*** Task inputs ***
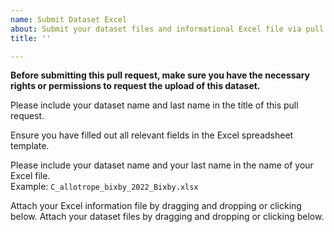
 ```yaml
---
name: Submit Dataset Excel
about: Submit your dataset files and informational Excel file via pull request
title: ''

---
```


**Before submitting this pull request, make sure you have the necessary rights or permissions to request the upload of this dataset.**

Please include your dataset name and last name in the title of this pull request.

Ensure you have filled out all relevant fields in the Excel spreadsheet template.  
  
Please include your dataset name and your last name in the name of your Excel file.  
Example: `C_allotrope_bixby_2022_Bixby.xlsx`  

Attach your Excel information file by dragging and dropping or clicking below.
Attach your dataset files by dragging and dropping or clicking below.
*** End of Task inputs ***
Could you transcribe the entries above word for word, from the line with "Please include your dataset name and last" down to the line with "Please include your dataset name and your", keeping both?

Please include your dataset name and last name in the title of this pull request.

Ensure you have filled out all relevant fields in the Excel spreadsheet template.  
  
Please include your dataset name and your last name in the name of your Excel file.  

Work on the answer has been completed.